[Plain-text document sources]

────────

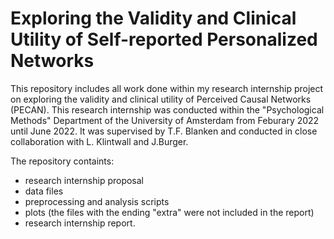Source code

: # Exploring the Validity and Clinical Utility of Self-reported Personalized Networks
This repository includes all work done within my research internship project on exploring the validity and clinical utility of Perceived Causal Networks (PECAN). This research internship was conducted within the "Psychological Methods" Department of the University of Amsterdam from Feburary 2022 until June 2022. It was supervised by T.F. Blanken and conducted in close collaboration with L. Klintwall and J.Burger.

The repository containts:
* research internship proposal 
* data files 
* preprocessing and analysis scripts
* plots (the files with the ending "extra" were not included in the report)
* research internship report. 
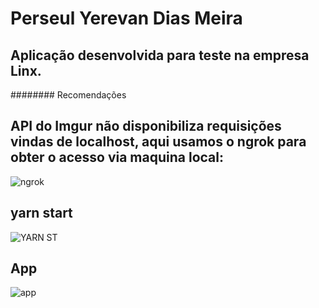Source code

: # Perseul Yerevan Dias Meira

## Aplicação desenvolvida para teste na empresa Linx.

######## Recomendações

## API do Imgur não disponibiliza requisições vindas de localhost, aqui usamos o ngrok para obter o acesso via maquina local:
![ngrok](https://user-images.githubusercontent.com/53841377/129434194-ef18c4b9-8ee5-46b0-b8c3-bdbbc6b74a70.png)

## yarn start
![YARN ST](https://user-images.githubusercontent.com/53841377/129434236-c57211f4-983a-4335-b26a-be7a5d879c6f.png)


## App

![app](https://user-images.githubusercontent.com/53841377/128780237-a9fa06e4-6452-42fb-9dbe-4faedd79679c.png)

────────

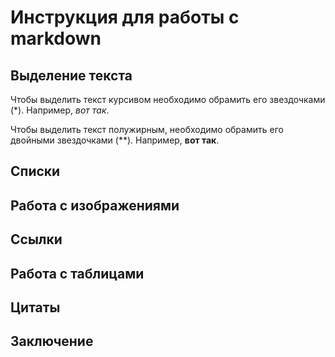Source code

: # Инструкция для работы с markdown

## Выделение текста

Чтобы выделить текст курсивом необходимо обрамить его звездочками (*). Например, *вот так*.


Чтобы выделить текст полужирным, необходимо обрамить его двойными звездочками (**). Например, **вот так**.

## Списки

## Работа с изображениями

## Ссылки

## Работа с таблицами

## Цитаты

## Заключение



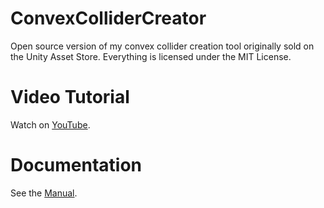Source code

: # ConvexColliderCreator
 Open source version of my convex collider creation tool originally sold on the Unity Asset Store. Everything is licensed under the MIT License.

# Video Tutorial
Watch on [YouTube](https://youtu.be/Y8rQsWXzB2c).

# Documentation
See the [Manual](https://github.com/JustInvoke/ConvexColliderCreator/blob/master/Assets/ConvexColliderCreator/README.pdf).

────────

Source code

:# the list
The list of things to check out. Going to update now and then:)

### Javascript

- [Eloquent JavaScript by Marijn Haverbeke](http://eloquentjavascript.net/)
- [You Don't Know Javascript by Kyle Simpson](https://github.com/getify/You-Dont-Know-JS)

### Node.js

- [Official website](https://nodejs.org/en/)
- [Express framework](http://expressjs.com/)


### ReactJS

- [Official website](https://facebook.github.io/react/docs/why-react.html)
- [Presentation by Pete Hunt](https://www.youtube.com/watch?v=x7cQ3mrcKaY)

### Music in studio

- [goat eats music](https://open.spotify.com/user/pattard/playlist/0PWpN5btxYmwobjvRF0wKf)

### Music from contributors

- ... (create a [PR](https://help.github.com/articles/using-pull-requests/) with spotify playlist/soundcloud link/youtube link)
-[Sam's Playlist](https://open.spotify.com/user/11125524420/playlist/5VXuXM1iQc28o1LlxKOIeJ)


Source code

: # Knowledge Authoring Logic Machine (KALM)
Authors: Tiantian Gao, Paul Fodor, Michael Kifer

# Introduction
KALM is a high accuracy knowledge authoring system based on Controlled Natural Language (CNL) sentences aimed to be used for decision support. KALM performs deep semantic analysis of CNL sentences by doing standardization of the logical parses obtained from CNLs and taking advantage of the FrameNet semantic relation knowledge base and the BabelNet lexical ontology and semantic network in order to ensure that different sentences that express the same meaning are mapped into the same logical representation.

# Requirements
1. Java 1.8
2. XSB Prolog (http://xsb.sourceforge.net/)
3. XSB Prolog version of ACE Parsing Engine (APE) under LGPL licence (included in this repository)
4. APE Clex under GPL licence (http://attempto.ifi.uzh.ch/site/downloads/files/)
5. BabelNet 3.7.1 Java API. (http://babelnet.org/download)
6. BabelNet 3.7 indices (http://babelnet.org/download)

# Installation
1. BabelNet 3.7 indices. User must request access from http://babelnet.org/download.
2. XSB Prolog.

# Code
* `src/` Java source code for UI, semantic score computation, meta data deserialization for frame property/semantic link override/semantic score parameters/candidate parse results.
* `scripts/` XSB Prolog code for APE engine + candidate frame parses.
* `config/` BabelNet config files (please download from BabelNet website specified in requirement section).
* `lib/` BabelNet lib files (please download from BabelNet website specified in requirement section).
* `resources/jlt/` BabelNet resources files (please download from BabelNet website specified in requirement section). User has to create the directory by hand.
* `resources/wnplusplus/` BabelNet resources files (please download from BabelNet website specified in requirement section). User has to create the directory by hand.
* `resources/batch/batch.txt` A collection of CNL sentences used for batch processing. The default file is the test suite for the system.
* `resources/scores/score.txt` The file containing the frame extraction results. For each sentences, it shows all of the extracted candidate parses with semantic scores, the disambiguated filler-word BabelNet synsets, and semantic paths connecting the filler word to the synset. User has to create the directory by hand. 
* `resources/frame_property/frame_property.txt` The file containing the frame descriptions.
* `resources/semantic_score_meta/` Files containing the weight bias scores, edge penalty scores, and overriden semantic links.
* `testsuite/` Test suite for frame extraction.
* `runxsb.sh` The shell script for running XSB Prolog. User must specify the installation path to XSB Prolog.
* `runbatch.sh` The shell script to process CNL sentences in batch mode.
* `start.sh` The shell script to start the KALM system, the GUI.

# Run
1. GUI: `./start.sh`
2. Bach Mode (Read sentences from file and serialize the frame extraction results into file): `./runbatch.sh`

────────

• [Problem statement]
Within the data above, the lines from the one with "### Javascript" to the one with "- [Express framework](http://expressjs.com/)" must be repeated exactly; no other line belongs in the answer.

• [Written answer]
### Javascript

- [Eloquent JavaScript by Marijn Haverbeke](http://eloquentjavascript.net/)
- [You Don't Know Javascript by Kyle Simpson](https://github.com/getify/You-Dont-Know-JS)

### Node.js

- [Official website](https://nodejs.org/en/)
- [Express framework](http://expressjs.com/)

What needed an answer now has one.